The role of the metering programme leading to water charges will contribute to more sustainable levels in water consumption. Following the phased installation of water meters, households will be charged for water based on their usage in 2012. It is interesting to note that the Labour Party has tabled this Private Members' motion calling on the Government to implement measures to protect the environment, in particular the quality of water, but it has failed to state where it stands on the important issue of water charges. As Senator O'Toole rightly pointed out, it costs money to provide water and have a good quality water supply. The Labour Party has refused to show leadership on the issue which forms a key part of the Government's plan for investment in the supply of water in the next three years. When Deputy Gilmore was recently asked the party's policy on water charges in an interview on Newstalk's "Breakfast" show, he made it clear that the Labour Party still had no position on the matter. He said, as reported in an article inThe Irish Times on 19 May 2010, “Well, that is something we’re looking at the moment. We have to look at what the European rules are on it. We have to look at the cost of metering.” Senator Boyle made the same point. Parties have to let the people know where they stand on the issue. It is easy to say they want better water quality, but the money must come from somewhere.

Following publication of the new water services investment programme, the Labour Party's environment spokesperson, Deputy Tuffy, in typical populist fashion, came out immediately to criticise the substantial investment in water services. It is not good enough for the Labour Party to criticise every policy measure taken by the Government and then fail to bring forward its alternative proposal or state clearly its stance on such an important matter. The Government is taking measures to protect the environment. It is about time the Labour Party indicated the measures it would take to improve our water services, but it has failed to do so to date.

Some improvements in water quality have been made. The Environmental Protection Agency's report on urban wastewater discharges in 2006 and 2007 was published in 2009. On compliance with the requirement of the EU urban water treatment directive relating to secondary water treatment facilities, there is now a 92% compliance rate compared with a figure of 25% in 2002.

A further point I wish to make relates to encouraging people to grow their own vegetables. There is a huge waiting list for allotments in Dublin City Council. Huge land banks around the city and in other parts of the country are lying idle. I ask the Minister to take this into account and try to acquire some of this land to meet the needs of the large number of people on the waiting list. There are 3,000 on the waiting list for allotments in St. Anne's Park, but there are only 120 allotments available. I ask the Minister to take this point on board.

Of the elements of the motion, I will deal with public beaches. I am encouraged that the Labour Party is coming under attack tonight because it indicates somebody is concerned about us. I am always encouraged by this.

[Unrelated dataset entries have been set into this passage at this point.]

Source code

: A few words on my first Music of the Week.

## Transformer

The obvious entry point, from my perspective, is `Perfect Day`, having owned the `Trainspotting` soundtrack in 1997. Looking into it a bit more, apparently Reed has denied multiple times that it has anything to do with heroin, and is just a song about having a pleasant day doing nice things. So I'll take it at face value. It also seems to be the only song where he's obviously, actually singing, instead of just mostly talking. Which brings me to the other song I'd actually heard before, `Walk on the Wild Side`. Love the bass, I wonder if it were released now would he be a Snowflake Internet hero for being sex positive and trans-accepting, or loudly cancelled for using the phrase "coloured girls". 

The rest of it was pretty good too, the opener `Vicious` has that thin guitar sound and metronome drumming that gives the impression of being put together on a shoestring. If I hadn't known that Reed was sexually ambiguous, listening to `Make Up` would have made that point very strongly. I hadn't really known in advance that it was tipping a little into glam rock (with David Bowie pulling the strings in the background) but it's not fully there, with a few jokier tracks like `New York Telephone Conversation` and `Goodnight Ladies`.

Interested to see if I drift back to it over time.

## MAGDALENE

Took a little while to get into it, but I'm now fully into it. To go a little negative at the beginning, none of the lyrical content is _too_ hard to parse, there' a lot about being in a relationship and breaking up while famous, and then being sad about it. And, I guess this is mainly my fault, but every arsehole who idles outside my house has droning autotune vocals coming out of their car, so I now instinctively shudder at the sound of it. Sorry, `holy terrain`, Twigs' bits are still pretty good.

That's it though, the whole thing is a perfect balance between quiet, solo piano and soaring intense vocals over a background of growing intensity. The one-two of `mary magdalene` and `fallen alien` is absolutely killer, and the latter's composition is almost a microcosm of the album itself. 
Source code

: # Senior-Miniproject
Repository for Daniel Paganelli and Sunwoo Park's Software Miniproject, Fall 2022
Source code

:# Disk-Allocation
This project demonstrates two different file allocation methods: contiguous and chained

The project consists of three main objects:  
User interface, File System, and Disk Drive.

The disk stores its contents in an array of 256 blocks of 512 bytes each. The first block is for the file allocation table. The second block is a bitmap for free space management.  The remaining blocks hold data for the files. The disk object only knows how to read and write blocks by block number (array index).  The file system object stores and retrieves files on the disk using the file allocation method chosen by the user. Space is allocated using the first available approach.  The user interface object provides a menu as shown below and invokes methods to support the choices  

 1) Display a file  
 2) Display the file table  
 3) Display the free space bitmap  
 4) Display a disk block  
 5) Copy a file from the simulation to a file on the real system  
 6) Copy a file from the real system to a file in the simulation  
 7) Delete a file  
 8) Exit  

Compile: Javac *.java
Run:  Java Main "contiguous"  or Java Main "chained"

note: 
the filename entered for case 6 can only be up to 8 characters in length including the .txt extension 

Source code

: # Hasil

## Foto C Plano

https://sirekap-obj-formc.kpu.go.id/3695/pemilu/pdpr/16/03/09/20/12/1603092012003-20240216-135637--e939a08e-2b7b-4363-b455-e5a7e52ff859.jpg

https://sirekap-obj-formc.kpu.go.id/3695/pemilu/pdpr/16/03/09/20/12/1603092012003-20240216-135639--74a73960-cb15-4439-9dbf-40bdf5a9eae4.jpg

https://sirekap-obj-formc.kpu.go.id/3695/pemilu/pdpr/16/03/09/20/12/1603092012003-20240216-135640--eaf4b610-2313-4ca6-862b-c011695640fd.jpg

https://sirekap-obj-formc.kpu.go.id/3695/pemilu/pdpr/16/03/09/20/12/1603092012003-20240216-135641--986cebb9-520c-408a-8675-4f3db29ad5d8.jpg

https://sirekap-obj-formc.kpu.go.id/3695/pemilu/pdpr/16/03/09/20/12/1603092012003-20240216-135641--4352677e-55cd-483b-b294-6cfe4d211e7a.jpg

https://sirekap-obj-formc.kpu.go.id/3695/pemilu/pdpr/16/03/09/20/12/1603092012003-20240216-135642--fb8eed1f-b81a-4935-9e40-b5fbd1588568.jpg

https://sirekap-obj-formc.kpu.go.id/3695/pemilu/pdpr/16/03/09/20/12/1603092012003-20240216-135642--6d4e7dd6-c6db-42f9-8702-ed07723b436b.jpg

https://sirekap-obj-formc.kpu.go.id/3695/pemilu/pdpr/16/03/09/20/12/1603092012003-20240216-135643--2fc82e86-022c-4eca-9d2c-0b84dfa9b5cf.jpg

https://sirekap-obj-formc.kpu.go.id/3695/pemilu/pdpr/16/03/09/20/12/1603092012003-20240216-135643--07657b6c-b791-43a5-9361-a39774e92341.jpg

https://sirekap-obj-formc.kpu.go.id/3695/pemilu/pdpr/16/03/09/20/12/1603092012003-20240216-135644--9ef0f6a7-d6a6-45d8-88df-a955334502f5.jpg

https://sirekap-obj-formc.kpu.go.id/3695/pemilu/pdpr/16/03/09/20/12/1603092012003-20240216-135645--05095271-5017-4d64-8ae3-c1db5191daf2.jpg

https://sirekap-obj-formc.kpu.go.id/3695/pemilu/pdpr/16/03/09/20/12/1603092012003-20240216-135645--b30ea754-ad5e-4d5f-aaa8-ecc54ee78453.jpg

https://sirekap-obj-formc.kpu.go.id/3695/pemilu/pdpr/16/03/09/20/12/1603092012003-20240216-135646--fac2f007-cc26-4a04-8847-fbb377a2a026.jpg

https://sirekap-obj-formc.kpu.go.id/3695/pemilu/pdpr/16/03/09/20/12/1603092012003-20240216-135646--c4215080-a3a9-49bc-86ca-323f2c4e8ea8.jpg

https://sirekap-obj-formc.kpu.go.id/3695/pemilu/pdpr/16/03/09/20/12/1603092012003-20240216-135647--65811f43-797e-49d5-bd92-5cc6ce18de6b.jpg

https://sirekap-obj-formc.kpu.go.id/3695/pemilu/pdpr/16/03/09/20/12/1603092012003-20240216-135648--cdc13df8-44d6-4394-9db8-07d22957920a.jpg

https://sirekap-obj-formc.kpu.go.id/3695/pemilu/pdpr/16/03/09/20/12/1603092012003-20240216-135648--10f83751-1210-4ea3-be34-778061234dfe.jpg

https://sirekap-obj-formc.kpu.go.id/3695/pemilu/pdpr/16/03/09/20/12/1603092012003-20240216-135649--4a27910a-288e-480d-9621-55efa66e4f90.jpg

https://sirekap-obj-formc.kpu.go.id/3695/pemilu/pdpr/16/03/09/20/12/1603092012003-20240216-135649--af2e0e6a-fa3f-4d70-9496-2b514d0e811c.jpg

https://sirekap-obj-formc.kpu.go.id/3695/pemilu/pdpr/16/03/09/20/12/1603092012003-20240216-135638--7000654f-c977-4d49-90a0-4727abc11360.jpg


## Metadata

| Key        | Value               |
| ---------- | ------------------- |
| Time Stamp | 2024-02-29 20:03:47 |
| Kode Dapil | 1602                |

Compliance with EU bathing water standards is based on the parameters specified in EU directive 76.160/EEC . The results of tests on samples are analysed or assessed to ensure compliance with two sets of EU standards specified in the directive, namely, minimum quality standards, or EU mandatory value, and the more stringent quality targets, or EU guide values. During the bathing season water quality in each bathing area must comply with minimum EU mandatory values. In addition, in all bathing areas one should endeavour to achieve the stricter EU guide values.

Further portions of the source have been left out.